Scalable SNOMED CT Terminology Server using Elasticsearch
Other
204 stars 80 forks source link

German terms / Regular Expression / Fuzzy search #160

Open MahboobehJannesari opened 4 years ago

MahboobehJannesari commented 4 years ago

Hi

I work on German data, but there is no German snomed ct version.

One solution is search a concept using regular expression or fuzzy search and find a match for the German e.g. "Staphylokokken" to the english "Staphylococcus"

1- I would like to know how can search a concept using regular expression or fuzzy search in snowstorm?

Any one has experience work on German terms? 2-Is there another solution to search in snowstrom to get result without translation German word to English.

kaicode commented 4 years ago

Hi @MahboobehJannesari,

I'm also keen to hear from others about their experience with German terms but I can say something about what Snowstorm can do now..

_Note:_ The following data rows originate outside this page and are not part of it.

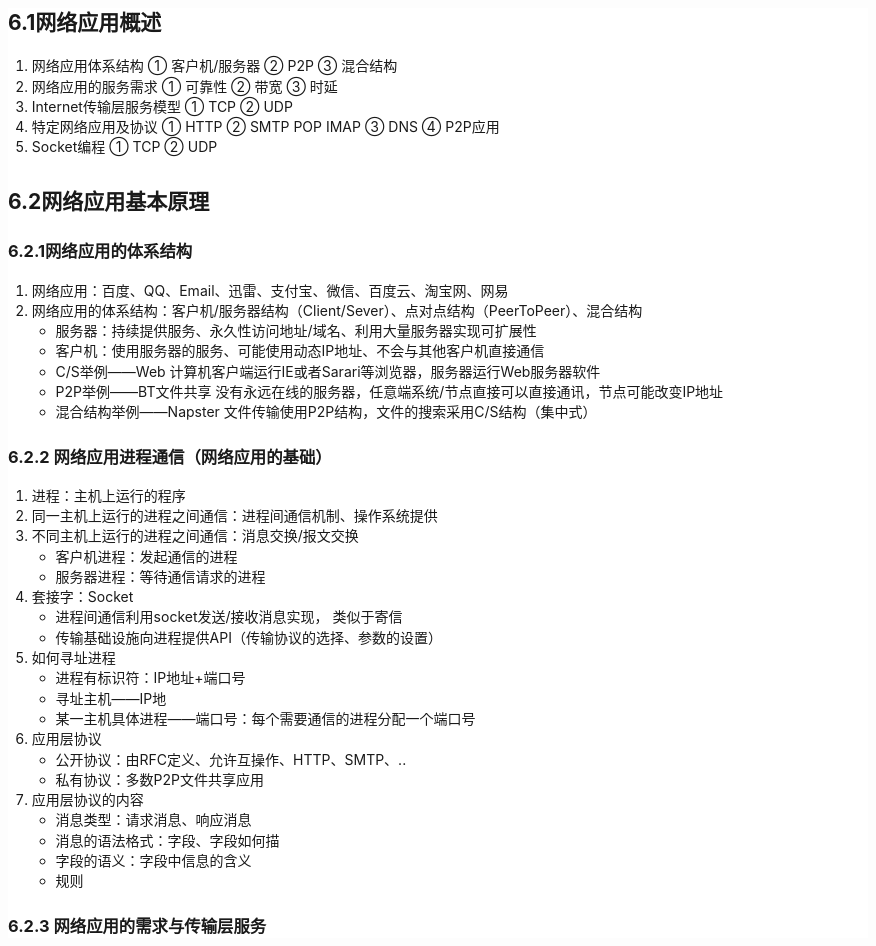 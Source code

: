 ## 6.1网络应用概述

1. 网络应用体系结构
① 客户机/服务器 ② P2P ③ 混合结构
2. 网络应用的服务需求
① 可靠性 ② 带宽 ③ 时延
3. Internet传输层服务模型
① TCP ② UDP
4. 特定网络应用及协议
①  HTTP ② SMTP POP IMAP ③ DNS ④ P2P应用
5. Socket编程
① TCP ② UDP
## 6.2网络应用基本原理

### 6.2.1网络应用的体系结构

1. 网络应用：百度、QQ、Email、迅雷、支付宝、微信、百度云、淘宝网、网易
2. 网络应用的体系结构：客户机/服务器结构（Client/Sever）、点对点结构（PeerToPeer）、混合结构
   * 服务器：持续提供服务、永久性访问地址/域名、利用大量服务器实现可扩展性
   * 客户机：使用服务器的服务、可能使用动态IP地址、不会与其他客户机直接通信
   * C/S举例——Web
     计算机客户端运行IE或者Sarari等浏览器，服务器运行Web服务器软件
   * P2P举例——BT文件共享
     没有永远在线的服务器，任意端系统/节点直接可以直接通讯，节点可能改变IP地址
   * 混合结构举例——Napster
     文件传输使用P2P结构，文件的搜索采用C/S结构（集中式）
### 6.2.2 网络应用进程通信（网络应用的基础）

1. 进程：主机上运行的程序
2. 同一主机上运行的进程之间通信：进程间通信机制、操作系统提供
3. 不同主机上运行的进程之间通信：消息交换/报文交换
   * 客户机进程：发起通信的进程
   * 服务器进程：等待通信请求的进程
4. 套接字：Socket
   * 进程间通信利用socket发送/接收消息实现， 类似于寄信
   * 传输基础设施向进程提供API（传输协议的选择、参数的设置）
5. 如何寻址进程
   * 进程有标识符：IP地址+端口号
   * 寻址主机——IP地
   * 某一主机具体进程——端口号：每个需要通信的进程分配一个端口号
6. 应用层协议
   * 公开协议：由RFC定义、允许互操作、HTTP、SMTP、..
   *  私有协议：多数P2P文件共享应用
7. 应用层协议的内容
   * 消息类型：请求消息、响应消息
   * 消息的语法格式：字段、字段如何描
   *  字段的语义：字段中信息的含义
   * 规则

### 6.2.3 网络应用的需求与传输层服务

So far we have chosen not to implement fuzzy search in Snowstorm. This is because if a user has gone to the effort of typing out a complete specific term and get back results which look the same at first glance then the wrong concept may be selected. I realise this may not apply in an NLP scenario so maybe there is room for improvement.

Instead of fuzzy search Snowstorm has multiple prefix any order search. So using a single word prefix search term "staphyl" will match "Staphylococcus", and multiple prefixes like search term "staph tox" will match "Staphylococcus toxin". All concept synonyms are used to match results. The results returned are sorted by matching description length ascending so closest match should be at or near the top of the list and concepts with more nouns after that. The FSN or preferred term of the top concept may be longer than those lower down in the results but their will be a short acceptable description on that concept which actually matched.

There is a regex search mode in the descriptions endpoint. For example: browser/MAIN/2020-07-31/descriptions?searchMode=REGEX&term=Staphylo.o..us&active=true&conceptActive=true But I'm not sure how much that will help you.

If you would like to search using German medical terms to match English descriptions you could try using an API like Google Translate to translate the search term first but be careful. Translation of medical terms is not a simple thing to do and translation services often get it wrong. People have tried using automatic translation of medical terms when creating a SNOMED CT translation extension that is only ever used as a first pass or suggestion before human review.

Kind regards, Kai

kaicode commented 4 years ago

I hope you don't mind but I've updated the title to help other people find this discussion 😄

MahboobehJannesari commented 4 years ago

thanks for your comments and update.

kaicode commented 4 years ago

There is an open feature suggestion here which is related to this topic #153.